- _Task brief_: Your answer is the lines below, exactly, from the one that contains "देवयान्या महर्षिः पुनराह्वयत्" through the one that contains "क्लेशं घोरमिमं सहामि", both included.

- _Data for review_:
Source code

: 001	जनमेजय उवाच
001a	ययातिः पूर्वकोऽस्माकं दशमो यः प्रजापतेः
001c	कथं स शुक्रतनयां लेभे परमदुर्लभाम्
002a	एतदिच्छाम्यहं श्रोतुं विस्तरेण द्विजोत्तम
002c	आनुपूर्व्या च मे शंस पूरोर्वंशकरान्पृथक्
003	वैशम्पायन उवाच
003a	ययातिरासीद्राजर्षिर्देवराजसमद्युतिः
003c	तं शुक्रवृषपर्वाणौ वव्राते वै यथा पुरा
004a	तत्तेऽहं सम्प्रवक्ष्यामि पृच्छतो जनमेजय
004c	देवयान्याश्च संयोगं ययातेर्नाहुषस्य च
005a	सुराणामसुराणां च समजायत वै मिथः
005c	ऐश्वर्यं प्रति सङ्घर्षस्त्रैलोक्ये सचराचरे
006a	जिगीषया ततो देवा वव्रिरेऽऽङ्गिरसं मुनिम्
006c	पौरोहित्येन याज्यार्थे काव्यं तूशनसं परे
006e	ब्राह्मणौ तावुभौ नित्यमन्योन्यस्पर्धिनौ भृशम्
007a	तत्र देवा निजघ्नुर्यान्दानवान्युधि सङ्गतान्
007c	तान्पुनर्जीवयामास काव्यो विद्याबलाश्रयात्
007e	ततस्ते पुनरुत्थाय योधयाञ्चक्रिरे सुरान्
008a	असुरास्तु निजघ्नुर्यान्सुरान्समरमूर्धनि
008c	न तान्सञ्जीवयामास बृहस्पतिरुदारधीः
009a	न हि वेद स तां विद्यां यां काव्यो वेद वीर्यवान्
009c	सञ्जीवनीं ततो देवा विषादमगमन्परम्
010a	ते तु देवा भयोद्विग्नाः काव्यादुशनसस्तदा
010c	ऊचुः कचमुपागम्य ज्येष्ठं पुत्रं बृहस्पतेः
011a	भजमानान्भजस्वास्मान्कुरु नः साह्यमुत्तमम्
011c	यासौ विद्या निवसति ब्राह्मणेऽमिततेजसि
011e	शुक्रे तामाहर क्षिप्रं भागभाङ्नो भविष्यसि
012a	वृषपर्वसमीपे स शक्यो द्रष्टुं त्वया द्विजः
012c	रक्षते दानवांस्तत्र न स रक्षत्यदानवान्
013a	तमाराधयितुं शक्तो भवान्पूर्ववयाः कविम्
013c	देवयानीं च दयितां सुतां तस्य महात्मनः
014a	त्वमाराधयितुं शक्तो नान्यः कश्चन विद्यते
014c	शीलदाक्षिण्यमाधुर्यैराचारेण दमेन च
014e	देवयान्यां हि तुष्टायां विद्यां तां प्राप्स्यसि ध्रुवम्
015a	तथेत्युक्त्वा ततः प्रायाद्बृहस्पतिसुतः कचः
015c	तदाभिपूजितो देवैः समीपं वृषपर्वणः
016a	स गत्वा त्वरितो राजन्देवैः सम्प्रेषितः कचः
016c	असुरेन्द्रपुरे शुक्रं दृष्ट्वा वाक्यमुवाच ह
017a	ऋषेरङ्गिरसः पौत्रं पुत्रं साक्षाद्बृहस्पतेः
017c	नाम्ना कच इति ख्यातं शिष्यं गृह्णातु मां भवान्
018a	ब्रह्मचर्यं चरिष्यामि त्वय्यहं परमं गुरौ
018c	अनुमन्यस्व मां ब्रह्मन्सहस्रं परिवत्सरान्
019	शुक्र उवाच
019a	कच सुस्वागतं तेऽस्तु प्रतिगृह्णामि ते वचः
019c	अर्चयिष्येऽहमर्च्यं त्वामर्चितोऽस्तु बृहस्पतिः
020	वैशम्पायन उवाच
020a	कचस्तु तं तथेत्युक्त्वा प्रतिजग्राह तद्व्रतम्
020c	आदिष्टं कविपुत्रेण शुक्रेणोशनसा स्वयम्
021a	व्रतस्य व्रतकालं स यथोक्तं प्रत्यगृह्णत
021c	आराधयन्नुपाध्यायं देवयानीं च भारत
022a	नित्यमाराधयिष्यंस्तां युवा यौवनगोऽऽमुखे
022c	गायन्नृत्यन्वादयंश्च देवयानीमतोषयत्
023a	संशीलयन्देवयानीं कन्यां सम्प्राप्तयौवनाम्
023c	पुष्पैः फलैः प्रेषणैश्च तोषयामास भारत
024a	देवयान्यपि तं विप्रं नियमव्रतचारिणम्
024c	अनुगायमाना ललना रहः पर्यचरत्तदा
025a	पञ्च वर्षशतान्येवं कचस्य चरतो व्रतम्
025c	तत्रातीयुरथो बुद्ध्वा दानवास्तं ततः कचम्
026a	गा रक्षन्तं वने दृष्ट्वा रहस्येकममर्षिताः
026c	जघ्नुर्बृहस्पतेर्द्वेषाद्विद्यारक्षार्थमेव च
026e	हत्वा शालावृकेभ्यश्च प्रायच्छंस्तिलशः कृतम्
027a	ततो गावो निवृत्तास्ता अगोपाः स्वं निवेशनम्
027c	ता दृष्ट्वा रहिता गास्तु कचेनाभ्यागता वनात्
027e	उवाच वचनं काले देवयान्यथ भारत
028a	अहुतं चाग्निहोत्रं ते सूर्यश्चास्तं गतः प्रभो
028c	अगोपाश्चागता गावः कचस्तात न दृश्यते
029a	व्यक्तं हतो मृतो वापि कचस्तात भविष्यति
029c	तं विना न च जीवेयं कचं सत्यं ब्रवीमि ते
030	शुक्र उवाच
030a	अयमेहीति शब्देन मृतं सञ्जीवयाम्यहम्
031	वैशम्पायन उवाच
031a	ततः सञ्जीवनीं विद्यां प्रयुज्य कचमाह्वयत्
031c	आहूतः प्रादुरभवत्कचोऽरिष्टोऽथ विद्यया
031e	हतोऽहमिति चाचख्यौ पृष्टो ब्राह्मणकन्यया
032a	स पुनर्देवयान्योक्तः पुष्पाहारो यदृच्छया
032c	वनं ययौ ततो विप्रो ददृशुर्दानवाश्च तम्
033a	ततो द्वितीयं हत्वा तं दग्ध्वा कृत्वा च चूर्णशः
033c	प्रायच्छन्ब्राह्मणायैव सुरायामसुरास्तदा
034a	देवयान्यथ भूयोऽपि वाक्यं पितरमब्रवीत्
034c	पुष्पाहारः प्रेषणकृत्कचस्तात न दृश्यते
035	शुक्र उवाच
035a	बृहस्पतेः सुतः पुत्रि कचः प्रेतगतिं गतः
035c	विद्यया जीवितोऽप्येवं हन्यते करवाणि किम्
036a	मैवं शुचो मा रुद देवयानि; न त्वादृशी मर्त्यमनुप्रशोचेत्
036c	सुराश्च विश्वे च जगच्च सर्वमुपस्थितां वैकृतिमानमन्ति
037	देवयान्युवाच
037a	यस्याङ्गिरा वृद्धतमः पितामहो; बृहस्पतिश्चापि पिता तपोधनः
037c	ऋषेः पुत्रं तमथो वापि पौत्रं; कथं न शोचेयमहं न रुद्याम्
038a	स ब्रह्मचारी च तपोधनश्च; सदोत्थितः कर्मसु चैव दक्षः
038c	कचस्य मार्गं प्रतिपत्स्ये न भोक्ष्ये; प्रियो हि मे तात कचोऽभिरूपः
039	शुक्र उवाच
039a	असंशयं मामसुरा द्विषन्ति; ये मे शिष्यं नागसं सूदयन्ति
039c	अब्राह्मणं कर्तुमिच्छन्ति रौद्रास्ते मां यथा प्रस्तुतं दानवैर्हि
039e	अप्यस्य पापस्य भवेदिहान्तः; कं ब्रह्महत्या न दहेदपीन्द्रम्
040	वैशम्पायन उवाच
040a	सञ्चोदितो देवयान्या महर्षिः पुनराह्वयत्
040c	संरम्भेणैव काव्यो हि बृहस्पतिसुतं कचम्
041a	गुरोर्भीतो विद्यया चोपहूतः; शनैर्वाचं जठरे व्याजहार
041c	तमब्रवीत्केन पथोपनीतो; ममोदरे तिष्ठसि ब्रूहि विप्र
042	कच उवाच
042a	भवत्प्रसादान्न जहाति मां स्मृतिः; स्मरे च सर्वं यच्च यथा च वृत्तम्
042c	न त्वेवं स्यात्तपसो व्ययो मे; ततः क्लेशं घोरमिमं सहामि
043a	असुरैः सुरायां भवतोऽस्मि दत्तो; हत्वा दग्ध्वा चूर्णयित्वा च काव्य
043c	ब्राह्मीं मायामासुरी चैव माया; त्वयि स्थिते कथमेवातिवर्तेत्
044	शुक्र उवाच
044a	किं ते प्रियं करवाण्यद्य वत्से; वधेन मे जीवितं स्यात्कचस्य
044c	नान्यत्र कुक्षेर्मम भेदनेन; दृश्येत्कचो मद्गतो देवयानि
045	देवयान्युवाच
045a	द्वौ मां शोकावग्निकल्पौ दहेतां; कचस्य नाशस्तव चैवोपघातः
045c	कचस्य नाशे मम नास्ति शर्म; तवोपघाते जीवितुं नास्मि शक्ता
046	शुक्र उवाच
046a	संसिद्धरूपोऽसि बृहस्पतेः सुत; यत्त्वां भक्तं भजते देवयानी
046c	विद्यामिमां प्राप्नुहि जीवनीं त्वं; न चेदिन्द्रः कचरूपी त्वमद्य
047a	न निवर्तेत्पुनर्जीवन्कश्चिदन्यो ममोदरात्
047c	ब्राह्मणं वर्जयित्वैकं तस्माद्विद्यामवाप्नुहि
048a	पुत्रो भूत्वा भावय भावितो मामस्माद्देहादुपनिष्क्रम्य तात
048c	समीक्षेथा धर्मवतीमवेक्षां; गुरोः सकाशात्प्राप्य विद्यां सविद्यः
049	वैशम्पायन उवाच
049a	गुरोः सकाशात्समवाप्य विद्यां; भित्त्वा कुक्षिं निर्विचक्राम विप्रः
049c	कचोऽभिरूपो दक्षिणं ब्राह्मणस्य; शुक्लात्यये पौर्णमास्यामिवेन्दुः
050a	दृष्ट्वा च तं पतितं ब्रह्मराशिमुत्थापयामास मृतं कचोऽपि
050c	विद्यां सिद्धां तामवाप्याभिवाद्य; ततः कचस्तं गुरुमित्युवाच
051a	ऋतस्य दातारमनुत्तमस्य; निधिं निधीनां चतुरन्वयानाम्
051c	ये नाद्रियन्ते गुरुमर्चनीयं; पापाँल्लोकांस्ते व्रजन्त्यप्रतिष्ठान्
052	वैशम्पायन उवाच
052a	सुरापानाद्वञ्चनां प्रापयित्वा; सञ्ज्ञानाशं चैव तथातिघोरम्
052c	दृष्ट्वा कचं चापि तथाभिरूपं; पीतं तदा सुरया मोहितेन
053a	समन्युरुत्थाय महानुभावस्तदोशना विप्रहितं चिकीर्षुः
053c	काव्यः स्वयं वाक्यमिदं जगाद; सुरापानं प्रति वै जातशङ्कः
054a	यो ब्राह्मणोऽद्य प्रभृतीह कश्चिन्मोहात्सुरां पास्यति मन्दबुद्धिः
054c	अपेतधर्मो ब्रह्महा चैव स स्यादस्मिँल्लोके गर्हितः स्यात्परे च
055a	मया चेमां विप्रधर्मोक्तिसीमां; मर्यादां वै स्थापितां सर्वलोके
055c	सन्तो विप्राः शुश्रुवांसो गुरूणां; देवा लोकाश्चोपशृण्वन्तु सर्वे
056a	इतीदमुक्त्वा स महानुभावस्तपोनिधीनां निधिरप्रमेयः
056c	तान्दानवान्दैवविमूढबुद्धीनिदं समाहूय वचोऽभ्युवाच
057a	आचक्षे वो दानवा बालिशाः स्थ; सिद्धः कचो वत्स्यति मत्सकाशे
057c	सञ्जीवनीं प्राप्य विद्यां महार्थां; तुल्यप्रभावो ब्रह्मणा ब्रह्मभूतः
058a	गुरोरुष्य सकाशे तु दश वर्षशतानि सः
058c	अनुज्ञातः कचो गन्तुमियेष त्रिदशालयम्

- _Written answer_:
040a	सञ्चोदितो देवयान्या महर्षिः पुनराह्वयत्
040c	संरम्भेणैव काव्यो हि बृहस्पतिसुतं कचम्
041a	गुरोर्भीतो विद्यया चोपहूतः; शनैर्वाचं जठरे व्याजहार
041c	तमब्रवीत्केन पथोपनीतो; ममोदरे तिष्ठसि ब्रूहि विप्र
042	कच उवाच
042a	भवत्प्रसादान्न जहाति मां स्मृतिः; स्मरे च सर्वं यच्च यथा च वृत्तम्
042c	न त्वेवं स्यात्तपसो व्ययो मे; ततः क्लेशं घोरमिमं सहामि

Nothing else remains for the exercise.